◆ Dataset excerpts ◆

+ + + + + + +

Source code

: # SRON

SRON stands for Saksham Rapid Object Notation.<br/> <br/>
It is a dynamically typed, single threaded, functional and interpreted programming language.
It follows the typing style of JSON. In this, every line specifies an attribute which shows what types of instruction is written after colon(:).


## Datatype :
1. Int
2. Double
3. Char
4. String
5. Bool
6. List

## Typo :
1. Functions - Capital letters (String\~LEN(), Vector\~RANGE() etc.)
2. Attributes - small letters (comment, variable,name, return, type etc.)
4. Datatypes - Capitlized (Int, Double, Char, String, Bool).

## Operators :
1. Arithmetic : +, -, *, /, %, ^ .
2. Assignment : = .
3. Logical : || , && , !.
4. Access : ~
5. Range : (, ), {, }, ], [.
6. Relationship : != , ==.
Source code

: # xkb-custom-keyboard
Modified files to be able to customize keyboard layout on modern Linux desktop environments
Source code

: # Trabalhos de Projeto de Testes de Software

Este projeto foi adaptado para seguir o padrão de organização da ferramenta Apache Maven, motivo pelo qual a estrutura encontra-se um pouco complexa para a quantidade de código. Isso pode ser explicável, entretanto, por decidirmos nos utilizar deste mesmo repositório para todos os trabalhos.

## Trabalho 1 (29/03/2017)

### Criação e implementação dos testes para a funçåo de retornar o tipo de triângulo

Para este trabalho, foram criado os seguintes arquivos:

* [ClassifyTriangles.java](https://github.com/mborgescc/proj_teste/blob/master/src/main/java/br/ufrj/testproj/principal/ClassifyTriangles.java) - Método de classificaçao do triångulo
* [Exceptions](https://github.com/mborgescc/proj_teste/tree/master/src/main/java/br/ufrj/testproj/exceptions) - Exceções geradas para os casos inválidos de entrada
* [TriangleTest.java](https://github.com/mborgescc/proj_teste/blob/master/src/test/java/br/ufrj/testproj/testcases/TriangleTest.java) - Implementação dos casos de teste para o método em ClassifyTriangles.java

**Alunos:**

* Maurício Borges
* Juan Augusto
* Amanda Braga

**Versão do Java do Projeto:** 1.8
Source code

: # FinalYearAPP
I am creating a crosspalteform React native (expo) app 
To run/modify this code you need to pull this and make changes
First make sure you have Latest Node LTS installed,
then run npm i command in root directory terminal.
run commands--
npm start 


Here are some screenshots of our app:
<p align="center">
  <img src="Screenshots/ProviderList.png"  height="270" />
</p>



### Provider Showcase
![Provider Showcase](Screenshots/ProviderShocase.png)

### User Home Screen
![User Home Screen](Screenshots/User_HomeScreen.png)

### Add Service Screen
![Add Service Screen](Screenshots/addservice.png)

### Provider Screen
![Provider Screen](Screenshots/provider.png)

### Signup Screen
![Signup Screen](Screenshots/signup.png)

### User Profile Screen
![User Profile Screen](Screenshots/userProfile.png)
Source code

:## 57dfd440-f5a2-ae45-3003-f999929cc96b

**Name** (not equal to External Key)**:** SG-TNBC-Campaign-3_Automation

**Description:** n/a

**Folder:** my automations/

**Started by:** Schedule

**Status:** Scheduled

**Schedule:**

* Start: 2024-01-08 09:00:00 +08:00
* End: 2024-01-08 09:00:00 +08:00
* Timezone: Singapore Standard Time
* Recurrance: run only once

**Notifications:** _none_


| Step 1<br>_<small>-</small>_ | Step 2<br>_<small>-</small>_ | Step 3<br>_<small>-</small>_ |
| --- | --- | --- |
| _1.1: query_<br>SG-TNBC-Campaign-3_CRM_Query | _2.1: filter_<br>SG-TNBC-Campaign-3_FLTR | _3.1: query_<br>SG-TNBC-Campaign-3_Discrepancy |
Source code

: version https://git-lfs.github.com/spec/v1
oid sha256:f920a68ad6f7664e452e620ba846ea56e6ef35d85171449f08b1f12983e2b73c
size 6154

+ + + + + + +

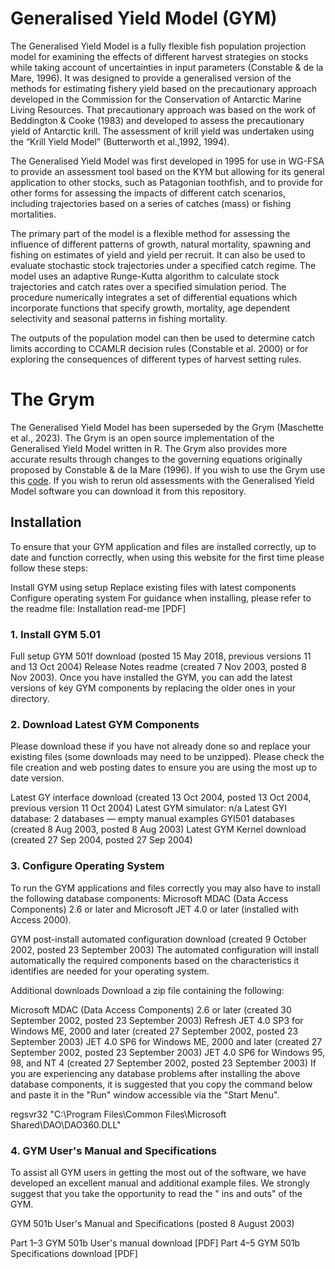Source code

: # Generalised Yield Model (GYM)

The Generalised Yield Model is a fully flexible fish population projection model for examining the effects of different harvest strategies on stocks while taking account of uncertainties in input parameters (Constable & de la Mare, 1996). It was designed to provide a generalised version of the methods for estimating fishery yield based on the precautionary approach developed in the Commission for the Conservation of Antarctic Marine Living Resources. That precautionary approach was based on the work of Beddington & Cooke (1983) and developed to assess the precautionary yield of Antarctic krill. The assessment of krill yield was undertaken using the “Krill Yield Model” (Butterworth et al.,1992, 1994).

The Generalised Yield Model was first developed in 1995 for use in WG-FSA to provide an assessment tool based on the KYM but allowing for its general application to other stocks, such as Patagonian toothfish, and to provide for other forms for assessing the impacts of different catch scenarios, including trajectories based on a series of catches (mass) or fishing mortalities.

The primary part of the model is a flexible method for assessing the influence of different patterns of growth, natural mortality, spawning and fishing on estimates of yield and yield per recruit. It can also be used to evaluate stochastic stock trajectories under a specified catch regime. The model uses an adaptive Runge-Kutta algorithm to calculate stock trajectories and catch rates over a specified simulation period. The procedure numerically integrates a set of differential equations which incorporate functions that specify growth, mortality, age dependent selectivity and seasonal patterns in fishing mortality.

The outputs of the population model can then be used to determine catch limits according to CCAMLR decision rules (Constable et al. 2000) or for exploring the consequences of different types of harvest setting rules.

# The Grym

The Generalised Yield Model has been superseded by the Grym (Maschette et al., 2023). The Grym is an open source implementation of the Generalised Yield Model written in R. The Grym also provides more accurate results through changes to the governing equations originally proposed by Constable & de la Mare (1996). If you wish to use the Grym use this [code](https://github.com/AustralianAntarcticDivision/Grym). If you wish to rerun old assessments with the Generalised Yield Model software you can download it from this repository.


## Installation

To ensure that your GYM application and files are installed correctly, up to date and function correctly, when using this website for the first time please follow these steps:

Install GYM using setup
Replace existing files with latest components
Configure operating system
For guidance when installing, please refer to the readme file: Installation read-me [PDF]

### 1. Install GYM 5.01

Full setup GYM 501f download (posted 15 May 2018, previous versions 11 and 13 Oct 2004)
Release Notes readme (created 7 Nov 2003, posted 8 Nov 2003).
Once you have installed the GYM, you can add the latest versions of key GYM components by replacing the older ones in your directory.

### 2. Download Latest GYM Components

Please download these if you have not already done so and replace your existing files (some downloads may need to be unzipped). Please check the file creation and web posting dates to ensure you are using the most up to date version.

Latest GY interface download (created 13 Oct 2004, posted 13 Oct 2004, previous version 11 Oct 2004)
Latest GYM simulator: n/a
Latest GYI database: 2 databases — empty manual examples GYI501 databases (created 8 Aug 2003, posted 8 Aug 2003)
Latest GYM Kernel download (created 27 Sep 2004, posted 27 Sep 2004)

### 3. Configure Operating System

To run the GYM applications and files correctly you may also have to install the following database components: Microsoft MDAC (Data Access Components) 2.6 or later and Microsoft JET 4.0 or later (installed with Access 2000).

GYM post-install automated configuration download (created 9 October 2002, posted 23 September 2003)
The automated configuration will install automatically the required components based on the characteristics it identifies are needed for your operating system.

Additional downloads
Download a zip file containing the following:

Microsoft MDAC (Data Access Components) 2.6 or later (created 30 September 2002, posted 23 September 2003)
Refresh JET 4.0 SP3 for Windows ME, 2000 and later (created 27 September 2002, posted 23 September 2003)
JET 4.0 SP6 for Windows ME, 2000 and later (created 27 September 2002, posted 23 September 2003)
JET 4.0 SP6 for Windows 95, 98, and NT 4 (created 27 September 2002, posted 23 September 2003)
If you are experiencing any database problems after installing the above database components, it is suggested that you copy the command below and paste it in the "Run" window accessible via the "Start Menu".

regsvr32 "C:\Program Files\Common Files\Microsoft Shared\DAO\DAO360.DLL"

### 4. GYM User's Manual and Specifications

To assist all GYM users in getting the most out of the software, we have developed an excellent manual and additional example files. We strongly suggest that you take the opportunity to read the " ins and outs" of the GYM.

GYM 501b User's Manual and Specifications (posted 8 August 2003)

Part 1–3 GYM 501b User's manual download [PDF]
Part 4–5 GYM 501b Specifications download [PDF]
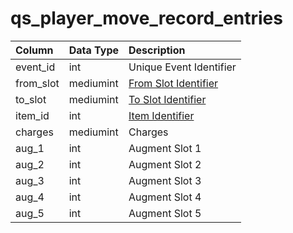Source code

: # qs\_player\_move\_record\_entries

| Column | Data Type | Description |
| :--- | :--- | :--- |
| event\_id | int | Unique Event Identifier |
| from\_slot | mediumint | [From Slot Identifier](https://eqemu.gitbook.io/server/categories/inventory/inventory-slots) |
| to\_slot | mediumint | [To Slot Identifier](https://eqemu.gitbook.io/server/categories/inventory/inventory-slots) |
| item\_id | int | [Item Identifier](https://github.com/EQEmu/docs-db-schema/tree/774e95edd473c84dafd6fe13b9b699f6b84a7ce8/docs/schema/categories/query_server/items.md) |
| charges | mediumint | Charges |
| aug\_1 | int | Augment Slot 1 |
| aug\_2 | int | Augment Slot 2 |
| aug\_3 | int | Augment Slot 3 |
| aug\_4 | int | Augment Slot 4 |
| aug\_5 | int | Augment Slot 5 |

+ + + + + + +

◆ Exercise instructions ◆
I'd like the lines above from the one with "Este projeto foi" up to and including the one with "To run/modify this" copied exactly, with no other lines.

◆ Result of this exercise ◆
Este projeto foi adaptado para seguir o padrão de organização da ferramenta Apache Maven, motivo pelo qual a estrutura encontra-se um pouco complexa para a quantidade de código. Isso pode ser explicável, entretanto, por decidirmos nos utilizar deste mesmo repositório para todos os trabalhos.

## Trabalho 1 (29/03/2017)

### Criação e implementação dos testes para a funçåo de retornar o tipo de triângulo

Para este trabalho, foram criado os seguintes arquivos:

* [ClassifyTriangles.java](https://github.com/mborgescc/proj_teste/blob/master/src/main/java/br/ufrj/testproj/principal/ClassifyTriangles.java) - Método de classificaçao do triångulo
* [Exceptions](https://github.com/mborgescc/proj_teste/tree/master/src/main/java/br/ufrj/testproj/exceptions) - Exceções geradas para os casos inválidos de entrada
* [TriangleTest.java](https://github.com/mborgescc/proj_teste/blob/master/src/test/java/br/ufrj/testproj/testcases/TriangleTest.java) - Implementação dos casos de teste para o método em ClassifyTriangles.java

**Alunos:**

* Maurício Borges
* Juan Augusto
* Amanda Braga

**Versão do Java do Projeto:** 1.8
Source code

: # FinalYearAPP
I am creating a crosspalteform React native (expo) app 
To run/modify this code you need to pull this and make changes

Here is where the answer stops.